### Aim of the task
Given the material below, return only the lines starting at the line with "3.1.4. Torture or" and ending at the line with "3.1.5. Discriminate on", exactly as they appear.

### Data to use

○ ○ ○ ○

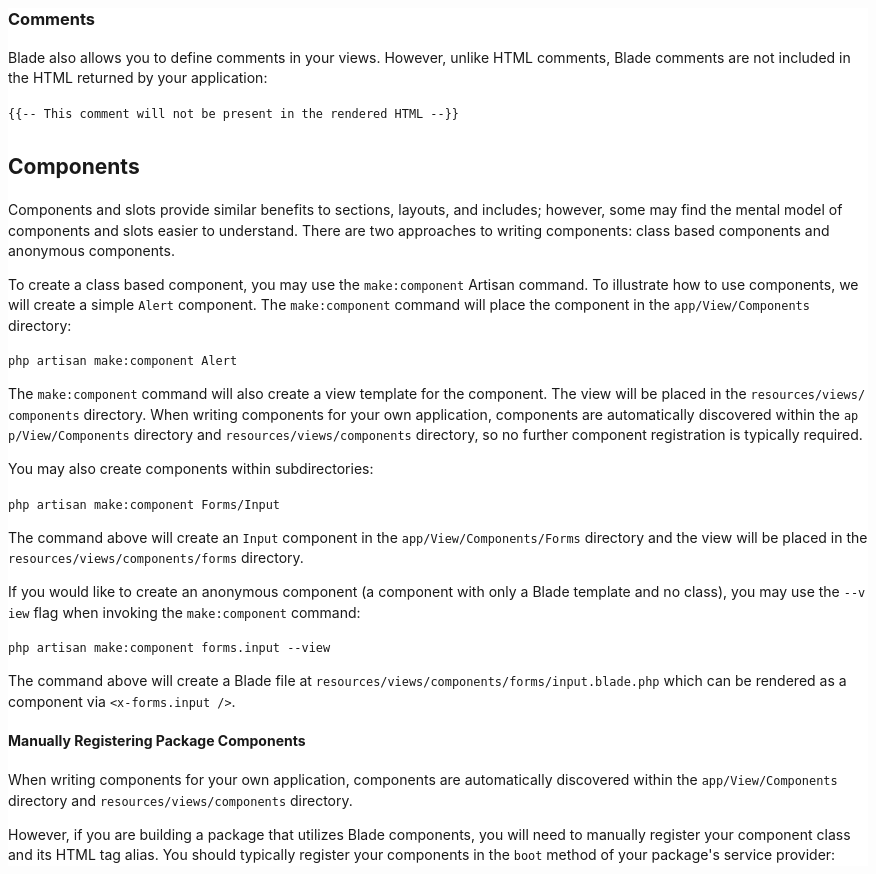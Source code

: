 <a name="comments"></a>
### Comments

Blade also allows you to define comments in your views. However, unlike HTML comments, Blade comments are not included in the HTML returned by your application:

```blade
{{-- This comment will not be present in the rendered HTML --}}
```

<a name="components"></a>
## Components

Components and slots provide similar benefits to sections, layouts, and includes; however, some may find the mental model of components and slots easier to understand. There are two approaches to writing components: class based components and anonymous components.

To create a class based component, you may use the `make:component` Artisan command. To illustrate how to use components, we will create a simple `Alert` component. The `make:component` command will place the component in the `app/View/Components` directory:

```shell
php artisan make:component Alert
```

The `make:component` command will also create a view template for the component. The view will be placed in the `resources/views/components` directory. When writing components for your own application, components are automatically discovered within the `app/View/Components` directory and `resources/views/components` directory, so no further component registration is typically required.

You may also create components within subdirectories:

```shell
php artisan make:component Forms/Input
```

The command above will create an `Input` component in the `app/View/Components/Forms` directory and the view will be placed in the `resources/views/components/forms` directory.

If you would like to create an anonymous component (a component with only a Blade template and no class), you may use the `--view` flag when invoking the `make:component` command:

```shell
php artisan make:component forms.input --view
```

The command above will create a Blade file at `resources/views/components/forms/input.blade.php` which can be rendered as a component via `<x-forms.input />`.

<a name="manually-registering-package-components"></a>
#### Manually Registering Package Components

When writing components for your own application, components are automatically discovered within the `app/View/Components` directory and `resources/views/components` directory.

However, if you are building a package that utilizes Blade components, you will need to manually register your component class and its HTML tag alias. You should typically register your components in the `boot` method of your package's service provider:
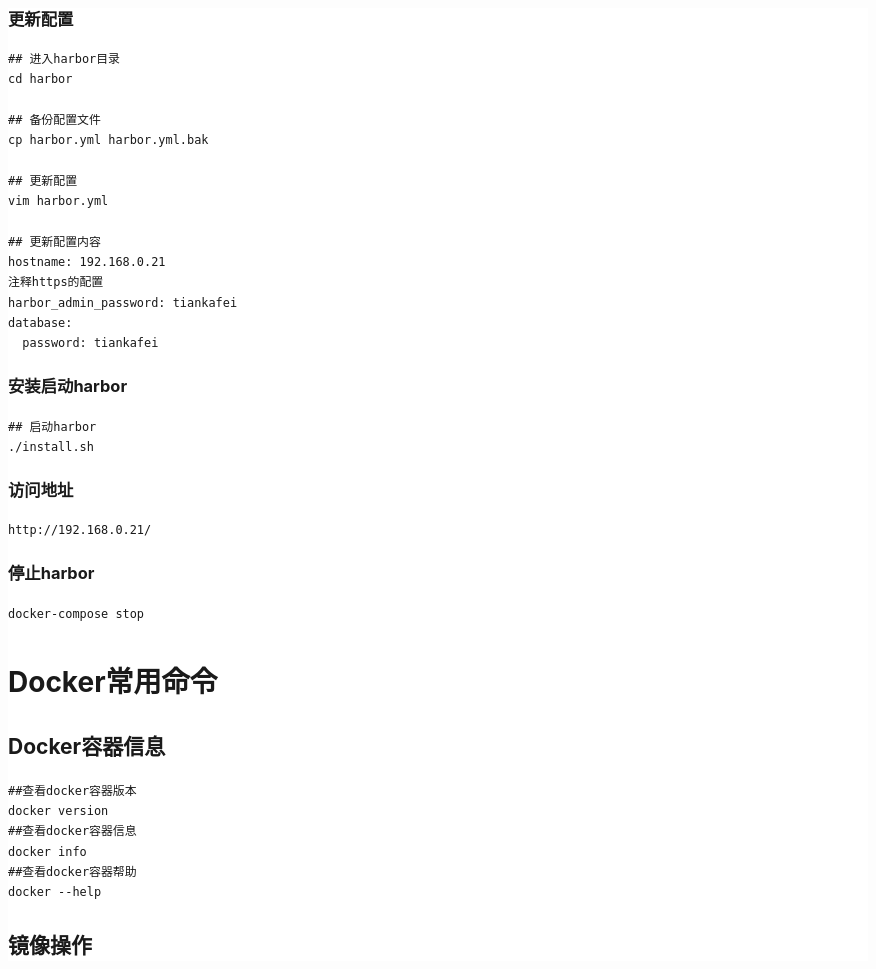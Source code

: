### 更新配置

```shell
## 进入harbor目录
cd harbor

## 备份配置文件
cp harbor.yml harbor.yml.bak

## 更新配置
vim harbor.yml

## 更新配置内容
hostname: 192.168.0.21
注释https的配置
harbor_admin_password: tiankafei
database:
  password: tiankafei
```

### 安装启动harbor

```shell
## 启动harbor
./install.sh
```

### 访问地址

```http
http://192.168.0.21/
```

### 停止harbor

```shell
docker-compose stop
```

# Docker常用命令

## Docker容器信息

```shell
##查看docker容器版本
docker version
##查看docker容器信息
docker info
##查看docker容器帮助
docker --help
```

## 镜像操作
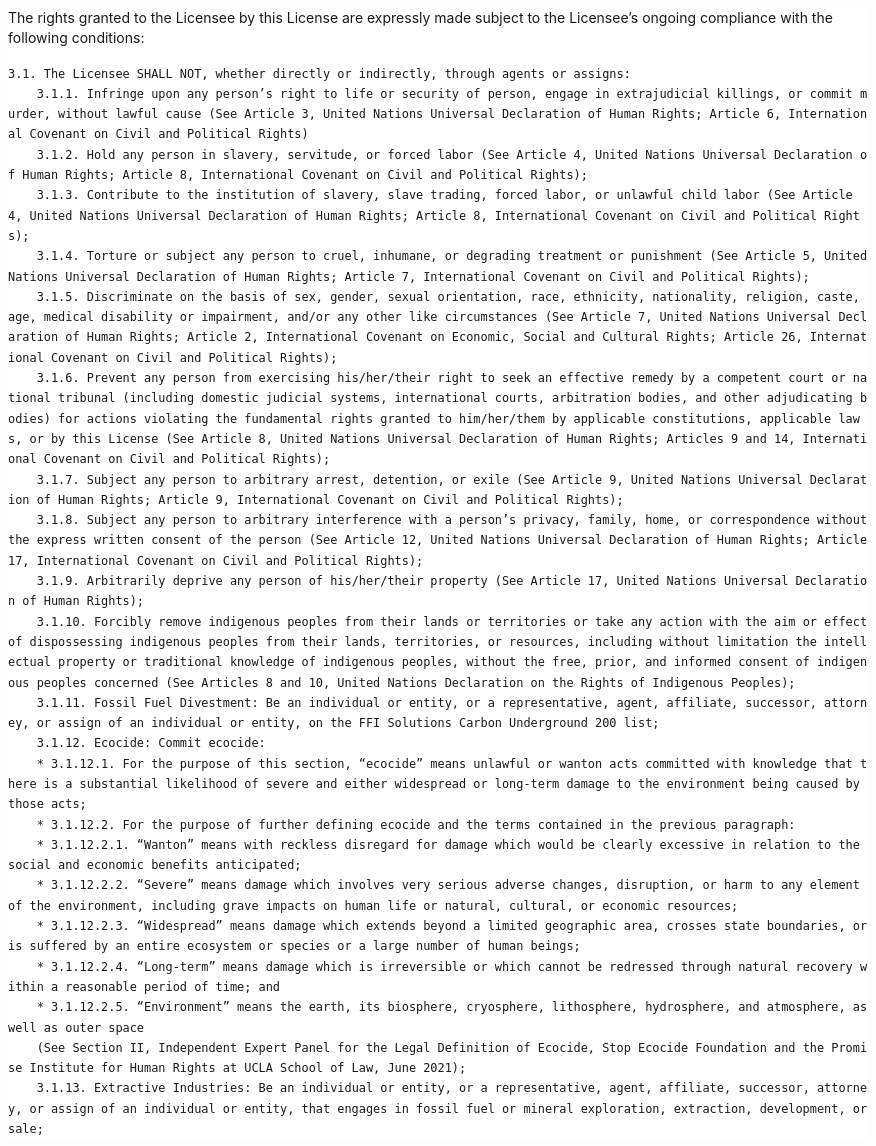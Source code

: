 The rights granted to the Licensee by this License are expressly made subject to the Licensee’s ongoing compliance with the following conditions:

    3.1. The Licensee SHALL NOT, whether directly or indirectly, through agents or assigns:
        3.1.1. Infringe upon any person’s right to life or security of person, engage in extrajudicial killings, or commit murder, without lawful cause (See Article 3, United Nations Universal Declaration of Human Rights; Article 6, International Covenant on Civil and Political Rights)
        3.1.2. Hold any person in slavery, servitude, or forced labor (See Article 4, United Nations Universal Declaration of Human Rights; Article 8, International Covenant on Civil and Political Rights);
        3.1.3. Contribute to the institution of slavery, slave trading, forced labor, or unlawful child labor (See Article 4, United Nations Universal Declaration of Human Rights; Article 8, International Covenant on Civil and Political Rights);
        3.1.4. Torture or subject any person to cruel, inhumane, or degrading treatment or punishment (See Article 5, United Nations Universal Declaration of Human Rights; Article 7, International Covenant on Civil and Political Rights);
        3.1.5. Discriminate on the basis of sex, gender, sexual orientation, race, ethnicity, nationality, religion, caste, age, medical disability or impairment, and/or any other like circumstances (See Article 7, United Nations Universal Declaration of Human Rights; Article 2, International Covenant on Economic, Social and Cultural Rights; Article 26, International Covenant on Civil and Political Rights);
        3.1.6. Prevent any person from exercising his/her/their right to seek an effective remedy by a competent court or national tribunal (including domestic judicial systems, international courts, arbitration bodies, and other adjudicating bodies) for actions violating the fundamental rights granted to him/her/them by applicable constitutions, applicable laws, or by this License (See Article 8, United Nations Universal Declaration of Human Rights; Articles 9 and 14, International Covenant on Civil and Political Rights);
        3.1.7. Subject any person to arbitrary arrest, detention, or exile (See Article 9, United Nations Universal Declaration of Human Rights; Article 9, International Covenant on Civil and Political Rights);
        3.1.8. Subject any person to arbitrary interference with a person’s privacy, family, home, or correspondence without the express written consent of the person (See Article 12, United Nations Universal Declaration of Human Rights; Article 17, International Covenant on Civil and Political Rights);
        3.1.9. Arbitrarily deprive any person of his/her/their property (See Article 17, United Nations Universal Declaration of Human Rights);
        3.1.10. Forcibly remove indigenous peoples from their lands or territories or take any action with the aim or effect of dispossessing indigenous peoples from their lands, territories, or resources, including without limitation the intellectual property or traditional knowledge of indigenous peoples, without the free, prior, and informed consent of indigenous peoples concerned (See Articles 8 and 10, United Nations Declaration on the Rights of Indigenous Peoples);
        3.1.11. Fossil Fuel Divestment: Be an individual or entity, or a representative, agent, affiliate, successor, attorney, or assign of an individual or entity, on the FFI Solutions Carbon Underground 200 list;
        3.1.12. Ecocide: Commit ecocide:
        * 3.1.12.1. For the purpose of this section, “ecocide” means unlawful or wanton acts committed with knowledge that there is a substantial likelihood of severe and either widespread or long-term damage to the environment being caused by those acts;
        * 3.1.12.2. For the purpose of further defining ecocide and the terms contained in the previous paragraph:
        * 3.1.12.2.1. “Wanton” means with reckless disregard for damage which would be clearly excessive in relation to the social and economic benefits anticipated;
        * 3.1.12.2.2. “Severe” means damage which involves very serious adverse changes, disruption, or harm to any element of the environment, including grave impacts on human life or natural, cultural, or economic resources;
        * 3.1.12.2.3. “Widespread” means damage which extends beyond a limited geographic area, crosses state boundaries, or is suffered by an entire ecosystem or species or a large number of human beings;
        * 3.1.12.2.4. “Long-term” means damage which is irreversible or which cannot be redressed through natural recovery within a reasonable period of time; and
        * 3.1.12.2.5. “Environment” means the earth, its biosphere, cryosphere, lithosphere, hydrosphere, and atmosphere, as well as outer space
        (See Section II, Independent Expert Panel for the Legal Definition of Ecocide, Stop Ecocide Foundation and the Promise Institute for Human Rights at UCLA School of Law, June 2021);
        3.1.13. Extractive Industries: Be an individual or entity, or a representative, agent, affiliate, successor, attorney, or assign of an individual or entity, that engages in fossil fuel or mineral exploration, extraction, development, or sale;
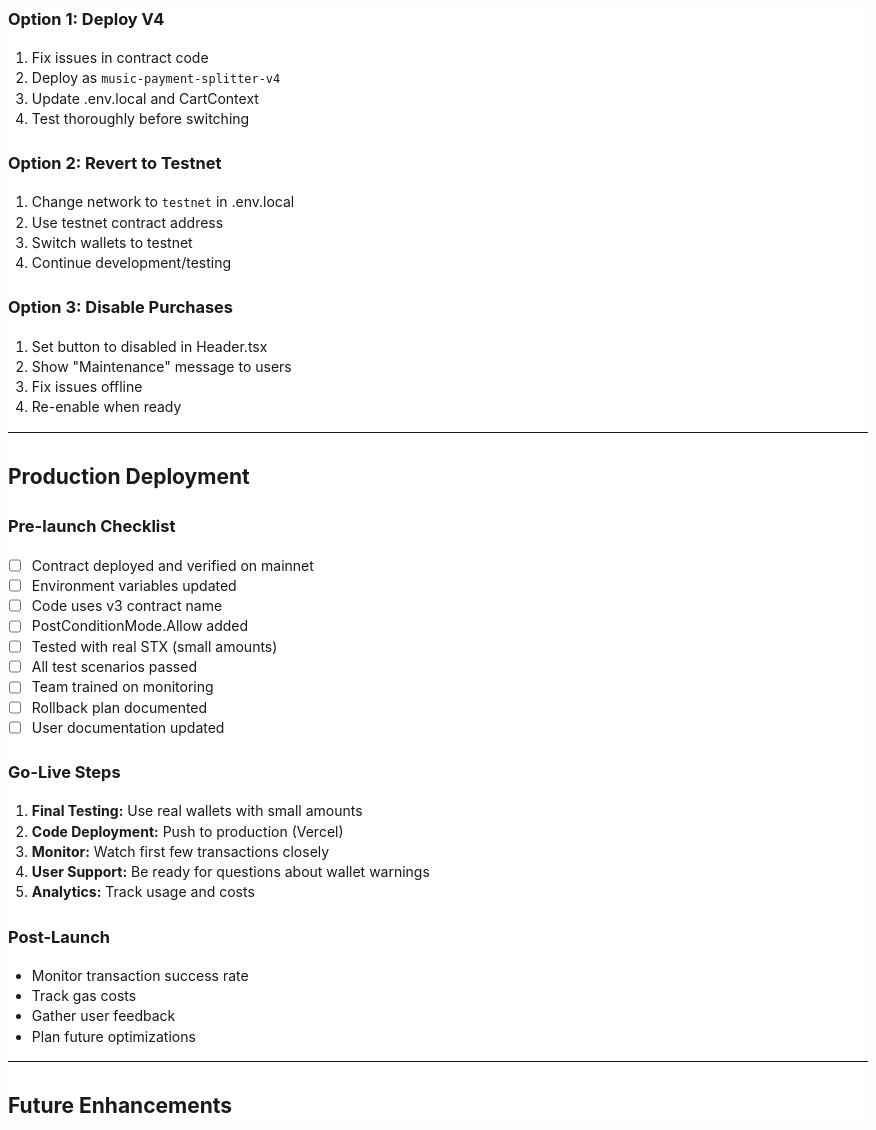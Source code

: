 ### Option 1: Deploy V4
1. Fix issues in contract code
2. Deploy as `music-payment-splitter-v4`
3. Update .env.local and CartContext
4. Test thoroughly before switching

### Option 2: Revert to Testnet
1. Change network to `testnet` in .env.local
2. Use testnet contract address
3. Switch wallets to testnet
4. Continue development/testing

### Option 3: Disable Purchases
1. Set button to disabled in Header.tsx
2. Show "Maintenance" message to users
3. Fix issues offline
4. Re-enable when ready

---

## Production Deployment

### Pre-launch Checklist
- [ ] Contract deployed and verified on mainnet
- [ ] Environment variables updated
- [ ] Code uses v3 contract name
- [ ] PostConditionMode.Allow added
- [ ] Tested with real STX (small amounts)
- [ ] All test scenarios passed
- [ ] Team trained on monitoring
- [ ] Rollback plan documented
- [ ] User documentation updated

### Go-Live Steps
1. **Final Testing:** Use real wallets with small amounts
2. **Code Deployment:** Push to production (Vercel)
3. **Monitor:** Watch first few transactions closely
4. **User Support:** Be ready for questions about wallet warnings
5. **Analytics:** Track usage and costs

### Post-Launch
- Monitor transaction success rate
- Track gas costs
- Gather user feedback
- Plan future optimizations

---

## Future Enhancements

○ ○ ○ ○

### Written answer
        3.1.4. Torture or subject any person to cruel, inhumane, or degrading treatment or punishment (See Article 5, United Nations Universal Declaration of Human Rights; Article 7, International Covenant on Civil and Political Rights);
        3.1.5. Discriminate on the basis of sex, gender, sexual orientation, race, ethnicity, nationality, religion, caste, age, medical disability or impairment, and/or any other like circumstances (See Article 7, United Nations Universal Declaration of Human Rights; Article 2, International Covenant on Economic, Social and Cultural Rights; Article 26, International Covenant on Civil and Political Rights);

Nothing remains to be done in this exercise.